Drilling a borehole is a common method for extracting oil, gas, and natural resources from beneath the surface of the earth. Conventional oil well drilling has made significant progress over recent years, and currently is one of the most automated processes in the oil and gas industry. However, there are still some fundamental challenges associated with the drilling. One of the challenges is the choice of vertical penetration velocity of the drill bit. For efficient drilling operation, this velocity must depend upon the type of rock beds drilled. In particular, the velocity must be adjusted when mechanical characteristics of rock strata change. Often, it is difficult to estimate in real time the relative position of the drill bit with respect to different rock layers and, therefore, hard to predict the mechanical characteristics of the rock formations.

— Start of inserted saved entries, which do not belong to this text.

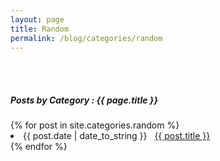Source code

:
 ```yaml
---
layout: page
title: Random
permalink: /blog/categories/random
---
```

<br/>
<br/>
<h5> Posts by Category : {{ page.title }} </h5>

<div class="card">
{% for post in site.categories.random %}
 <li class="category-posts"><span>{{ post.date | date_to_string }}</span> &nbsp; <a href="{{ post.url }}">{{ post.title }}</a></li>
{% endfor %}
</div>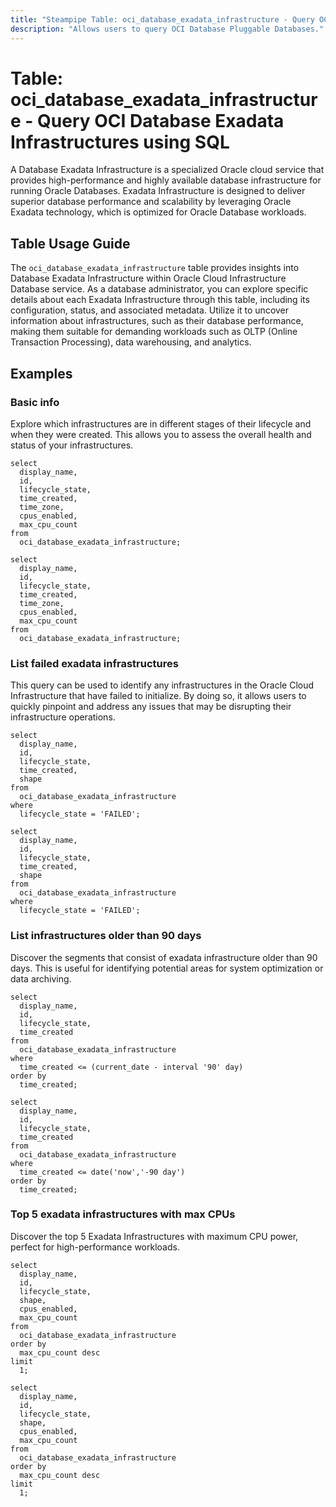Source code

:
 ```yaml
---
title: "Steampipe Table: oci_database_exadata_infrastructure - Query OCI Database Exadata Infrastructures using SQL"
description: "Allows users to query OCI Database Pluggable Databases."
---
```


# Table: oci_database_exadata_infrastructure - Query OCI Database Exadata Infrastructures using SQL

A Database Exadata Infrastructure is a specialized Oracle cloud service that provides high-performance and highly available database infrastructure for running Oracle Databases. Exadata Infrastructure is designed to deliver superior database performance and scalability by leveraging Oracle Exadata technology, which is optimized for Oracle Database workloads.

## Table Usage Guide

The `oci_database_exadata_infrastructure` table provides insights into Database Exadata Infrastructure within Oracle Cloud Infrastructure Database service. As a database administrator, you can explore specific details about each Exadata Infrastructure through this table, including its configuration, status, and associated metadata. Utilize it to uncover information about infrastructures, such as their database performance, making them suitable for demanding workloads such as OLTP (Online Transaction Processing), data warehousing, and analytics.

## Examples

### Basic info

Explore which infrastructures are in different stages of their lifecycle and when they were created. This allows you to assess the overall health and status of your infrastructures.

```sql+postgres
select
  display_name,
  id,
  lifecycle_state,
  time_created,
  time_zone,
  cpus_enabled,
  max_cpu_count
from
  oci_database_exadata_infrastructure;
```

```sql+sqlite
select
  display_name,
  id,
  lifecycle_state,
  time_created,
  time_zone,
  cpus_enabled,
  max_cpu_count
from
  oci_database_exadata_infrastructure;
```

### List failed exadata infrastructures

This query can be used to identify any infrastructures in the Oracle Cloud Infrastructure that have failed to initialize. By doing so, it allows users to quickly pinpoint and address any issues that may be disrupting their infrastructure operations.

```sql+postgres
select
  display_name,
  id,
  lifecycle_state,
  time_created,
  shape
from
  oci_database_exadata_infrastructure
where
  lifecycle_state = 'FAILED';
```

```sql+sqlite
select
  display_name,
  id,
  lifecycle_state,
  time_created,
  shape
from
  oci_database_exadata_infrastructure
where
  lifecycle_state = 'FAILED';
```

### List infrastructures older than 90 days

Discover the segments that consist of exadata infrastructure older than 90 days. This is useful for identifying potential areas for system optimization or data archiving.

```sql+postgres
select
  display_name,
  id,
  lifecycle_state,
  time_created
from
  oci_database_exadata_infrastructure
where
  time_created <= (current_date - interval '90' day)
order by
  time_created;
```

```sql+sqlite
select
  display_name,
  id,
  lifecycle_state,
  time_created
from
  oci_database_exadata_infrastructure
where
  time_created <= date('now','-90 day')
order by
  time_created;
```

### Top 5 exadata infrastructures with max CPUs

Discover the top 5 Exadata Infrastructures with maximum CPU power, perfect for high-performance workloads.

```sql+postgres
select
  display_name,
  id,
  lifecycle_state,
  shape,
  cpus_enabled,
  max_cpu_count
from
  oci_database_exadata_infrastructure
order by
  max_cpu_count desc
limit
  1;
```

```sql+sqlite
select
  display_name,
  id,
  lifecycle_state,
  shape,
  cpus_enabled,
  max_cpu_count
from
  oci_database_exadata_infrastructure
order by
  max_cpu_count desc
limit
  1;
```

The goal of this research is to design a telerobotic system with haptic feedback for control of the drilling process. Telerobotics for drilling well is a relatively novel idea, and it is substantial endeavor to automate one of the fundamental processes in the extraction of energy and resources. As telerobotics is integrated with drilling, it can greatly decrease the number of people working and monitoring operation on the site. This, in particular, can reduce the work site hazards. Also, telerobotics can bring actual analysis of in situ conditions (underground drilling environment) in real time to the human operator that works remotely, where (s)he will be able to monitor the current drilling conditions and, in particular, promptly enforce changes in the vertical speed of penetration of the drill bit in the oil well. Real-time control and optimization of the drilling speed are crucial for today's drilling industry, as it can reduce time and immense cost associated with the drilling an oil well. Introduction of haptic feedback would allow the human operator to feel the changes in mechanical characteristics of the rock and adjust the vertical velocity of penetration accordingly.

In this paper, we address the problem of design of control algorithms for virtual reality based telerobotic system with haptic feedback that allows for the remote control of the vertical drilling operation. Based on a simplified mathematical model of the drilling process, control algorithms are designed which allow to achieve a desired rate of the vertical penetration, regardless of the mechanical properties of the rock. The control design includes an online parameter estimator of the intrinsic specific energy which is a parameter that describes the hardness of the rock. All these algorithms are consequently used in the design of a telerobotic drilling system with virtual environment-based haptic feedback that allows the human operator to feel the stiffness of the rock in contact with the drill bit. Simulations and semiexperimental results are performed which confirm the validity of the theoretical developments.

The potential application domain of this research is not limited to onshore/offshore oil well drilling, but the same principles can be applied, in particular, to different types of mining robots [1], telerobotic systems for dredging and mining ocean [2–5], surgical drilling [6], and telerobotic systems for drilling the extraterrestrial terrain to discover and research the minerals and composition beneath [5, 7].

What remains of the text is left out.